Perhaps something like this could be added to run at some interval to update the user's usage. Something like this could also be used to rotate the access and or error logs. From what I see you count the bytes transferred in the /var/log/httpd/domains/xxxx.bytes file and use that. This would just update that file based the domainowner. This may not be complete, but it might be a good start.

Code:
#!/usr/bin/perl

$accesslog="/var/log/httpd/access_log";
$domainown="/etc/virtual/domainowners";
$domainloc="/var/log/httpd/domains";
$domains=();

rotatelog();

# find out who owns what domain
open(INFILE,"<$domainown") || die "Could not open $domainown error $!\n";
while(<INFILE>) {
  chomp;
  ($domain,$owner) = split /:/;
  $domain =~ s/^\s*(.*?)\s*$/$1/;
  $owner =~ s/^\s*(.*?)\s*$/$1/;
  $domains{$owner}=$domain;
}

# open up access log file and start finding tilde access
$accesslog .= ".1";
open(INFILE,"<$accesslog") || die "Could not open $accesslog error $!\n";
while(<INFILE>) {
  chomp;
  $line = $_;
  $line =~ s/.*] "//;
  ($req,$retbytes,$page,$misc,$browser) = split /"/,$line;
  if($req =~ /~/) {
    $req =~ s/.*~//;
    $req =~ s/\/.*//;
    $req =~ s/\s.*//;
    next if(!length($req));
    $retbytes =~ s/^\s*(.*?)\s*$/$1/;
    ($retcode,$bytes) = split / /,$retbytes;
    $domain=$domains{$req};
    if(!length($domain)) {
        $domain="misc";
    }
    open(USERLOG,">>$domainloc/$domain") || die "Could not open $domainloc/$domain for appending error $!\n";
    print USERLOG $_ . "\n";
    close(USERLOG);
    open(USERBYTE,">>$domainloc/$domain.bytes") || die "Could not open $domainloc/$domain.bytes for appending error $!\n";
    print USERBYTE $bytes . "\n";
    close(USERBYTE);
    
  }
}
close(INFILE);

sub rotatelog {
  $i=1;
  $done=false;
  while(!$done) {
    $oldn="$accesslog.".$i;
    if( -f $oldn ) {
      $newn="$acceslog.".$i+1;
      rename $oldn,$newn;
    } else {
      $done=true;
    }
  }
  rename $accesslog, $accesslog.".1";
  @args = ($apachectl,"graceful");
  system(@args) == 0 || print "Error restarting apache\n";
  sleep 60;   # allow current requests to log
}
 
Is there any word on this disabling feature or this adding up bandwith part?
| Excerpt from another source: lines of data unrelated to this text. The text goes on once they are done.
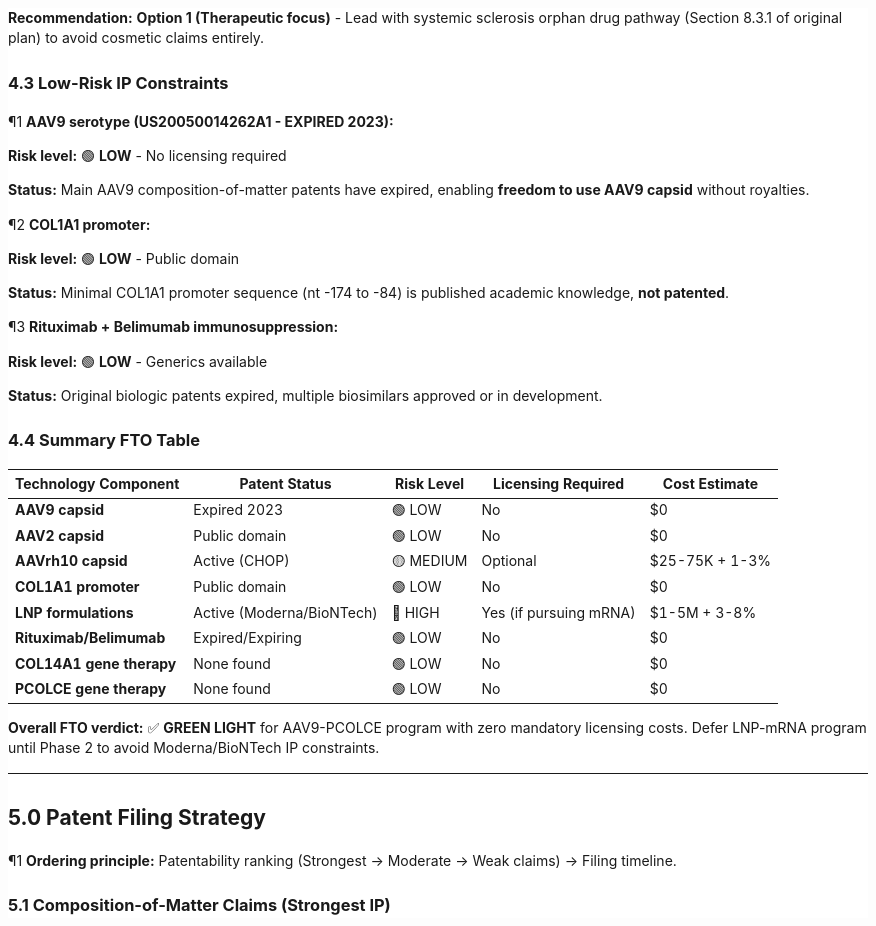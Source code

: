 **Recommendation:** **Option 1 (Therapeutic focus)** - Lead with systemic sclerosis orphan drug pathway (Section 8.3.1 of original plan) to avoid cosmetic claims entirely.

### 4.3 Low-Risk IP Constraints

¶1 **AAV9 serotype (US20050014262A1 - EXPIRED 2023):**

**Risk level:** 🟢 **LOW** - No licensing required

**Status:** Main AAV9 composition-of-matter patents have expired, enabling **freedom to use AAV9 capsid** without royalties.

¶2 **COL1A1 promoter:**

**Risk level:** 🟢 **LOW** - Public domain

**Status:** Minimal COL1A1 promoter sequence (nt -174 to -84) is published academic knowledge, **not patented**.

¶3 **Rituximab + Belimumab immunosuppression:**

**Risk level:** 🟢 **LOW** - Generics available

**Status:** Original biologic patents expired, multiple biosimilars approved or in development.

### 4.4 Summary FTO Table

| Technology Component | Patent Status | Risk Level | Licensing Required | Cost Estimate |
|---------------------|---------------|------------|-------------------|---------------|
| **AAV9 capsid** | Expired 2023 | 🟢 LOW | No | $0 |
| **AAV2 capsid** | Public domain | 🟢 LOW | No | $0 |
| **AAVrh10 capsid** | Active (CHOP) | 🟡 MEDIUM | Optional | $25-75K + 1-3% |
| **COL1A1 promoter** | Public domain | 🟢 LOW | No | $0 |
| **LNP formulations** | Active (Moderna/BioNTech) | 🔴 HIGH | Yes (if pursuing mRNA) | $1-5M + 3-8% |
| **Rituximab/Belimumab** | Expired/Expiring | 🟢 LOW | No | $0 |
| **COL14A1 gene therapy** | None found | 🟢 LOW | No | $0 |
| **PCOLCE gene therapy** | None found | 🟢 LOW | No | $0 |

**Overall FTO verdict:** ✅ **GREEN LIGHT** for AAV9-PCOLCE program with zero mandatory licensing costs. Defer LNP-mRNA program until Phase 2 to avoid Moderna/BioNTech IP constraints.

---

## 5.0 Patent Filing Strategy

¶1 **Ordering principle:** Patentability ranking (Strongest → Moderate → Weak claims) → Filing timeline.

### 5.1 Composition-of-Matter Claims (Strongest IP)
I'd really like to see the latter part which just parses it for actual usage. Then there's no need for disabling this feature...
 
At the momment, that might work well.. *but* you'd have to run it on each and every log.. because there is no reason a user can't go "www.someonesdomain.com/~otheruser" unless we add a new

UserDir /home/username/domains/domain.com/users

Which would disable OTHER system accounts from being accessed from ~user.. AND would enable a new feature :)

Then we could have the *real* ~username only work on the IP (1.2.3.4/~username), which would be logged in the main access_log, which could be parsed for cheaters.

John
 
cant you parse the logs nightly and search for a url request starting with "/~" and then find a user by that name, and give the usage to their main domain? (and take it off the user who is getting abused)
 
Yes, that's the idea. It would just take a fair amount of cpu, but right now it's just a matter of getting to it.

John
 
Yeh, i know how much cpu it would use (and for an extended time).

Just remember to store the last line number parsed so you can jump to it without burning cpu on useless logs...

Another idea, is it possible to get apache to create a single log file for all domains along with every other domain? then you would have just one file to parse every night which you delete after using.
 
I think the best way would be to disable ~user on domain.com/~user and only allow it on 1.2.3.4/~user, so that it would decrease the number and size of logs that would need to be parsed (would only need to parse the main access_log). All ~user for domains would go to somewhere/nowhere in the user's home directory, so it couldn't be abused. It would also guranteed that they wouldn't be billing for someone else's abuse.